The Financial Times reports, citing people involved in the matter, that the country’s government is acquiring of small equity stakes called “golden shares” in the local arms of Tencent and Alibaba,

Such stakes usually translate to a 1% ownership of these companies’ key subsidiaries. They are called golden shares as they come with special rights over certain business decisions.
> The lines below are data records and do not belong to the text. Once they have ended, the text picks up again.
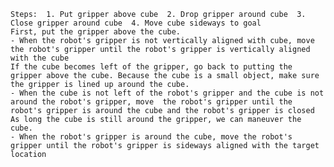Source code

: 
    Steps:  1. Put gripper above cube  2. Drop gripper around cube  3. Close gripper around cube  4. Move cube sideways to goal
    First, put the gripper above the cube.
    - When the robot's gripper is not vertically aligned with cube, move the robot's gripper until the robot's gripper is vertically aligned with the cube
    If the cube becomes left of the gripper, go back to putting the gripper above the cube. Because the cube is a small object, make sure the gripper is lined up around the cube.
    - When the cube is not left of the robot's gripper and the cube is not around the robot's gripper, move  the robot's gripper until the robot's gripper is around the cube and the robot's gripper is closed
    As long the cube is still around the gripper, we can maneuver the cube.
    - When the robot's gripper is around the cube, move the robot's gripper until the robot's gripper is sideways aligned with the target location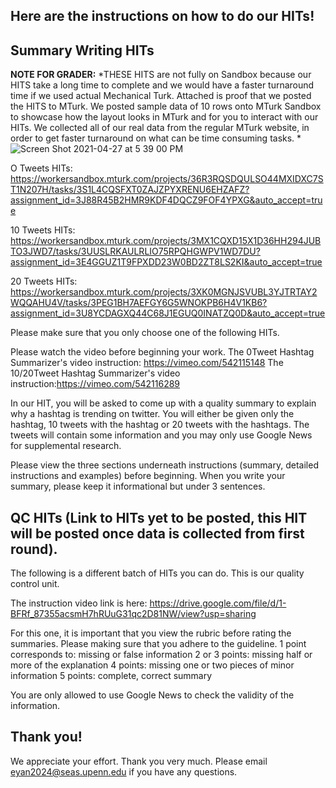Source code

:  

Here are the instructions on how to do our HITs!
---------------------------------------------------------------

Summary Writing HITs
---------------------------------------------------------------


**NOTE FOR GRADER:** *THESE HITS are not fully on Sandbox because our HITS take a long time to complete and we would have a faster turnaround time if we used actual Mechanical Turk. Attached is proof that we posted the HITS to MTurk. We posted sample data of 10 rows onto MTurk Sandbox to showcase how the layout looks in MTurk and for you to interact with our HITs. We collected all of our real data from the regular MTurk 
website, in order to get faster turnaround on what can be time consuming tasks. *
![Screen Shot 2021-04-27 at 5 39 00 PM](https://user-images.githubusercontent.com/54555764/116316444-f2bba100-a77f-11eb-8c9e-de4f2859b373.jpeg)

O Tweets HITs: https://workersandbox.mturk.com/projects/36R3RQSDQULSO44MXIDXC7ST1N207H/tasks/3S1L4CQSFXT0ZAJZPYXRENU6EHZAFZ?assignment_id=3J88R45B2HMR9KDF4DQCZ9FOF4YPXG&auto_accept=true

10 Tweets HITs: https://workersandbox.mturk.com/projects/3MX1CQXD15X1D36HH294JUBTO3JWD7/tasks/3UUSLRKAULRLIO75RPQHGWPV1WD7DU?assignment_id=3E4GGUZ1T9FPXDD23W0BD2ZT8LS2KI&auto_accept=true

20 Tweets HITs: https://workersandbox.mturk.com/projects/3XK0MGNJSVUBL3YJTRTAY2WQQAHU4V/tasks/3PEG1BH7AEFGY6G5WNOKPB6H4V1KB6?assignment_id=3U8YCDAGXQ44C68J1EGUQ0INATZQ0D&auto_accept=true


Please make sure that you only choose one of the following HITs.

Please watch the video before beginning your work.
The 0Tweet Hashtag Summarizer's video instruction: https://vimeo.com/542115148
The 10/20Tweet Hashtag Summarizer's video instruction:https://vimeo.com/542116289

In our HIT, you will be asked to come up with a quality summary to explain why a hashtag is trending on twitter. 
You will either be given only the hashtag, 10 tweets with the hashtag or 20 tweets with the hashtags. 
The tweets will contain some information and you may only use Google News for supplemental research. 

Please view the three sections underneath instructions (summary, detailed instructions and examples) before beginning. 
When you write your summary, please keep it informational but under 3 sentences. 

QC HITs (Link to HITs yet to be posted, this HIT will be posted once data is collected from first round).
---------------------------------------------------------------
The following is a different batch of HITs you can do. This is our quality control unit.

The instruction video link is here: https://drive.google.com/file/d/1-BFRf_87355acsmH7hRUuG31qc2D81NW/view?usp=sharing

For this one, it is important that you view the rubric before rating the summaries. Please making sure that you adhere to the guideline. 
1 point corresponds to: missing or false information
2 or 3 points: missing half or more of the explanation
4 points: missing one or two pieces of minor information
5 points: complete, correct summary

You are only allowed to use Google News to check the validity of the information.

Thank you!
---------------------------------------------------------------

We appreciate your effort. Thank you very much. 
Please email eyan2024@seas.upenn.edu if you have any questions. 
 
 
 
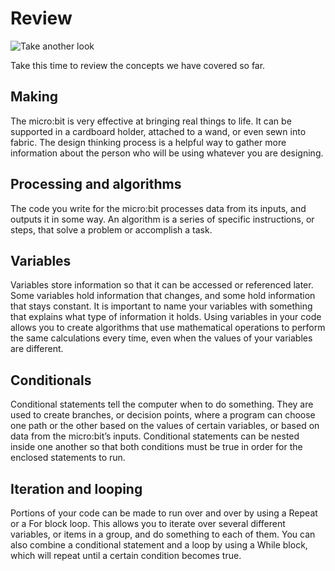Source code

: # Review

![Take another look](/static/courses/csintro/miniproject/review.png)

Take this time to review the concepts we have covered so far.

## Making

The micro:bit is very effective at bringing real things to life. It can be supported in a cardboard holder, attached to a wand, or even sewn into fabric. The design thinking process is a helpful way to gather more information about the person who will be using whatever you are designing.

## Processing and algorithms

The code you write for the micro:bit processes data from its inputs, and outputs it in some way. An algorithm is a series of specific instructions, or steps, that solve a problem or accomplish a task.

## Variables

Variables store information so that it can be accessed or referenced later. Some variables hold information that changes, and some hold information that stays constant. It is important to name your variables with something that explains what type of information it holds. Using variables in your code allows you to create algorithms that use mathematical operations to perform the same calculations every time, even when the values of your variables are different.

## Conditionals

Conditional statements tell the computer when to do something. They are used to create branches, or decision points, where a program can choose one path or the other based on the values of certain variables, or based on data from the micro:bit’s inputs. Conditional statements can be nested inside one another so that both conditions must be true in order for the enclosed statements to run.

## Iteration and looping

Portions of your code can be made to run over and over by using a Repeat or a For block loop. This allows you to iterate over several different variables, or items in a group, and do something to each of them. You can also combine a conditional statement and a loop by using a While block, which will repeat until a certain condition becomes true.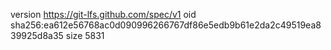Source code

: version https://git-lfs.github.com/spec/v1
oid sha256:ea612e56768ac0d090996266767df86e5edb9b61e2da2c49519ea839925d8a35
size 5831
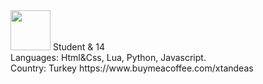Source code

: <img width="64" height="64" src="https://cdn.discordapp.com/avatars/822494990105313341/fd734114f9974140aaedac37044ad063.gif?size=1024">
Student & 14 <br>
Languages: Html&Css, Lua, Python, Javascript.<br>
Country: Turkey
https://www.buymeacoffee.com/xtandeas

<!---
xTandeas/xTandeas is a ✨ special ✨ repository because its `README.md` (this file) appears on your GitHub profile.
You can click the Preview link to take a look at your changes.
--->
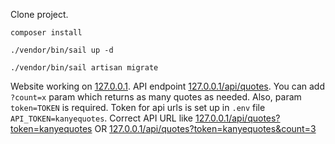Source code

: Clone project.

`composer install`

`./vendor/bin/sail up -d`

`./vendor/bin/sail artisan migrate`

Website working on [127.0.0.1](127.0.0.1).
API endpoint [127.0.0.1/api/quotes](127.0.0.1/api/quotes). You can add `?count=x` param which returns as many quotes as needed. Also, param `token=TOKEN` is required.
Token for api urls is set up in `.env` file `API_TOKEN=kanyequotes`. Correct API URL like [127.0.0.1/api/quotes?token=kanyequotes](127.0.0.1/api/quotes?token=kanyequotes) OR [127.0.0.1/api/quotes?token=kanyequotes&count=3](127.0.0.1/api/quotes?token=kanyequotes&count=3)
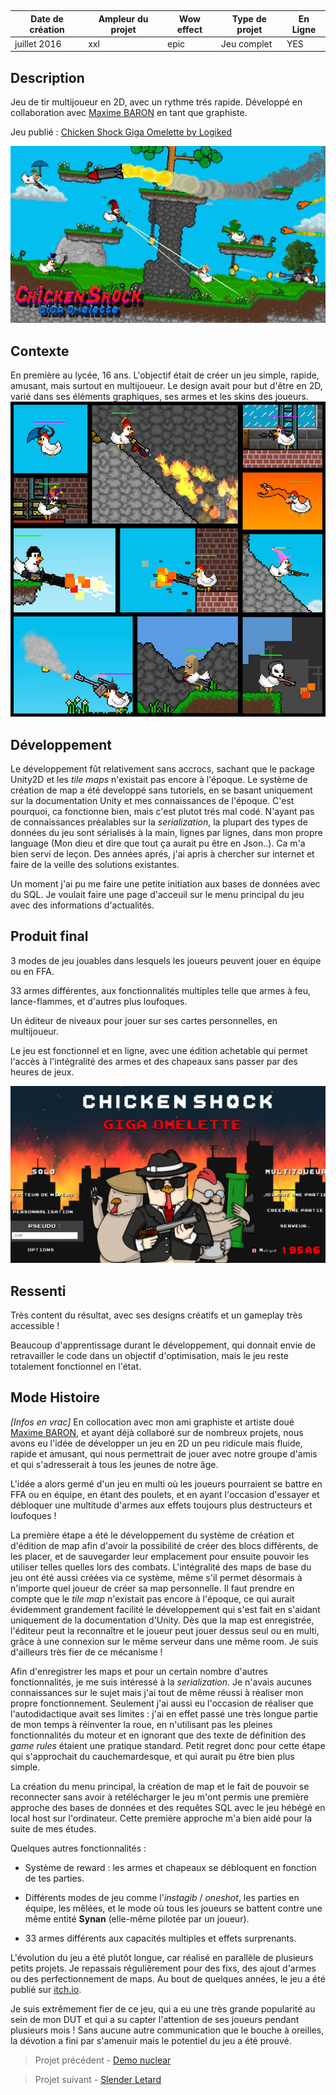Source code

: 

<autotab></br><table><thead><tr><th>Date de création</th><th>Ampleur du projet</th><th>Wow effect</th><th>Type de projet </th><th>En Ligne</th></tr></thead><tbody><tr><td>juillet 2016</td><td>xxl</td><td>epic</td><td>Jeu complet</td><td>YES</td></tr></tbody></table></autotab>

## Description

Jeu de tir multijoueur en 2D, avec un rythme trés rapide. Développé en collaboration avec [Maxime BARON](https://www.linkedin.com/in/maxime-baron-3306881a3/) en tant que graphiste.

Jeu publié : [Chicken Shock Giga Omelette by Logiked](https://logiked.itch.io/chicken-shock-giga-omelette)

![Image de présentation du jeu](preview.jpg)


## Contexte

En première au lycée, 16 ans. L'objectif était de créer un jeu simple, rapide, amusant, mais surtout en multijoueur. Le design avait pour but d'être en 2D, varié dans ses éléments graphiques, ses armes et les skins des joueurs.
![Présentation des armes](./medias/img1.jpg)

## Développement

Le développement fût relativement sans accrocs, sachant que le package Unity2D et les *tile maps* n'existait pas encore à l'époque. Le système de création de map a été developpé sans tutoriels, en se basant uniquement sur la documentation Unity et mes connaissances de l'époque. C'est pourquoi, ca fonctionne bien, mais c'est plutot trés mal codé. N'ayant pas de connaissances préalables sur la *serialization*, la plupart des types de données du jeu sont sérialisés à la main, lignes par lignes, dans mon propre language (Mon dieu et dire que tout ça aurait pu être en Json..). Ca m'a bien servi de leçon. Des années aprés, j'ai apris à chercher sur internet et faire de la veille des solutions existantes.

Un moment j'ai pu me faire une petite initiation aux bases de données avec du SQL. Je voulait faire une page d'acceuil sur le menu principal du jeu avec des informations d'actualités.

## Produit final

3 modes de jeu jouables dans lesquels les joueurs peuvent jouer en équipe ou en FFA. 

33 armes différentes, aux fonctionnalités multiples telle que armes à feu, lance-flammes, et d'autres plus loufoques.

Un éditeur de niveaux pour jouer sur ses cartes personnelles, en multijoueur.

Le jeu est fonctionnel et en ligne, avec une édition achetable qui permet l'accès à l'intégralité des armes et des chapeaux sans passer par des heures de jeux.

![Menu Principal](./medias/capt1.jpg)


## Ressenti

Très content du résultat, avec ses designs créatifs et un gameplay très accessible !

Beaucoup d'apprentissage durant le développement, qui donnait envie de retravailler le code dans un objectif d'optimisation, mais le jeu reste totalement fonctionnel en l'état.




## Mode Histoire



<history>

*[Infos en vrac]*
En collocation avec mon ami graphiste et artiste doué [Maxime BARON](https://www.linkedin.com/in/maxime-baron-3306881a3/), et ayant déjà collaboré sur de nombreux projets, nous avons eu l'idée de développer un jeu en 2D un peu ridicule mais fluide, rapide et amusant, qui nous permettrait de jouer avec notre groupe d'amis et qui s'adresserait à tous les jeunes de notre âge.

L'idée a alors germé d'un jeu en multi où les joueurs pourraient se battre en FFA ou en équipe, en étant des poulets, et en ayant l'occasion d'essayer et débloquer une multitude d'armes aux effets toujours plus destructeurs et loufoques ! 



La première étape a été le développement du système de création et d'édition de map afin d'avoir la possibilité de créer des blocs différents, de les placer, et de sauvegarder leur emplacement pour ensuite pouvoir les utiliser telles quelles lors des combats. L'intégralité des maps de base du jeu ont été aussi créées via ce système, même s'il permet désormais à n'importe quel joueur de créer sa map personnelle. Il faut prendre en compte que le *tile map* n'existait pas encore à l'époque, ce qui aurait évidemment grandement facilité le développement qui s'est fait en s'aidant uniquement de la documentation d'Unity. Dès que la map est enregistrée, l'éditeur peut la reconnaître et le joueur peut jouer dessus seul ou en multi, grâce à une connexion sur le même serveur dans une même room. Je suis d'ailleurs très fier de ce mécanisme !




Afin d'enregistrer les maps et pour un certain nombre d'autres fonctionnalités, je me suis intéressé à la *serialization*. Je n'avais aucunes connaissances sur le sujet mais j'ai tout de même réussi à réaliser mon propre fonctionnement. Seulement j'ai aussi eu l'occasion de réaliser que l'autodidactique avait ses limites : j'ai en effet passé une très longue partie de mon temps à réinventer la roue, en n'utilisant pas les pleines fonctionnalités du moteur et en ignorant que des texte de définition des *game rules* étaient une pratique standard. Petit regret donc pour cette étape qui s'approchait du cauchemardesque, et qui aurait pu être bien plus simple.



La création du menu principal, la création de map et le fait de pouvoir se reconnecter sans avoir à retélécharger le jeu m'ont permis une première approche des bases de données et des requêtes SQL avec le jeu hébégé en local host sur l'ordinateur. Cette première approche m'a bien aidé pour la suite de mes études.



Quelques autres fonctionnalités :

- Système de reward : les armes et chapeaux se débloquent en fonction de tes parties.

- Différents modes de jeu comme l'*instagib* / *oneshot*, les parties en équipe, les mêlées, et le mode où tous les joueurs se battent contre une même entité **Synan** (elle-même pilotée par un joueur).

- 33 armes différents aux capacités multiples et effets surprenants.



L'évolution du jeu a été plutôt longue, car réalisé en parallèle de plusieurs petits projets. Je repassais régulièrement pour des fixs, des ajout d'armes ou des perfectionnement de maps. Au bout de quelques années, le jeu a été publié sur [itch.io](https://logiked.itch.io/chicken-shock-giga-omelette).



Je suis extrêmement fier de ce jeu, qui a eu une très grande popularité au sein de mon DUT et qui a su capter l'attention de ses joueurs pendant plusieurs mois ! Sans aucune autre communication que le bouche à oreilles, la dévotion a fini par s'amenuir mais le potentiel du jeu a été prouvé.

</history>


<nextprojects>

> Projet précédent -  [Demo nuclear](/Jub_Biography/#projects/#DemoNuclear)

> Projet suivant -  [Slender Letard](/Jub_Biography/#projects/#SlenderRetard)

</nextprojects>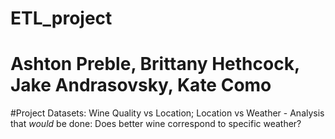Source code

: # ETL_project
# Ashton Preble, Brittany Hethcock, Jake Andrasovsky, Kate Como

#Project Datasets: Wine Quality vs Location; Location vs Weather - Analysis that *would* be done: Does better wine correspond to specific weather?
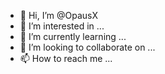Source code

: - 👋 Hi, I’m @OpausX
- 👀 I’m interested in ...
- 🌱 I’m currently learning ...
- 💞️ I’m looking to collaborate on ...
- 📫 How to reach me ...

<!---
OpausX/OpausX is a ✨ special ✨ repository because its `README.md` (this file) appears on your GitHub profile.
You can click the Preview link to take a look at your changes.
--->
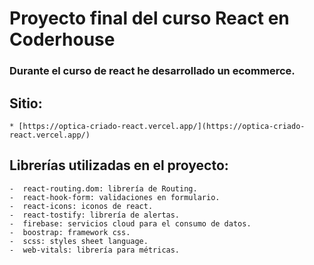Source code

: # Proyecto final del curso React en Coderhouse

### Durante el curso de react he desarrollado un ecommerce.


## Sitio: 
    * [https://optica-criado-react.vercel.app/](https://optica-criado-react.vercel.app/)

## Librerías utilizadas en el proyecto:
    -  react-routing.dom: librería de Routing.
    -  react-hook-form: validaciones en formulario.
    -  react-icons: iconos de react.
    -  react-tostify: librería de alertas.
    -  firebase: servicios cloud para el consumo de datos.
    -  boostrap: framework css.
    -  scss: styles sheet language.
    -  web-vitals: librería para métricas.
This allows China’s Communist Party to remain involved in the businesses, the FT said.

Golden shares have been used by the government since 2015 as a tool to press their influence over private news and content companies, the newspaper added.

The development comes amid reports that the country’s Government is moving to wrap up its two-year crackdown on the tech sector.

Guo Shuqing, an official from China’s central bank, told state-owned Xinhua News Agency in an interview earlier this month that the government has completed its campaign to rectify 14 internet platforms, with “a few remaining problems… being resolved promptly.”

China’s sweeping crackdown on the tech and internet sector has resulted in many changes in the industry. It led to Alibaba founder Jack Ma giving up control over the company’s financial technology affiliate Ant Group, a record fine on Alibaba over its dominance in the tech sector, and Tencent shutting down its video game streaming platform Penguin Esports.

It also saw changes in the music industry, including Tencent Music Entertainment and rival NetEase Cloud Music giving up exclusive deals with global labels in China. Cloud Music was also forced to pause its Hong Kong initial public offering plan in 2021 due to Beijing’s tighter oversight.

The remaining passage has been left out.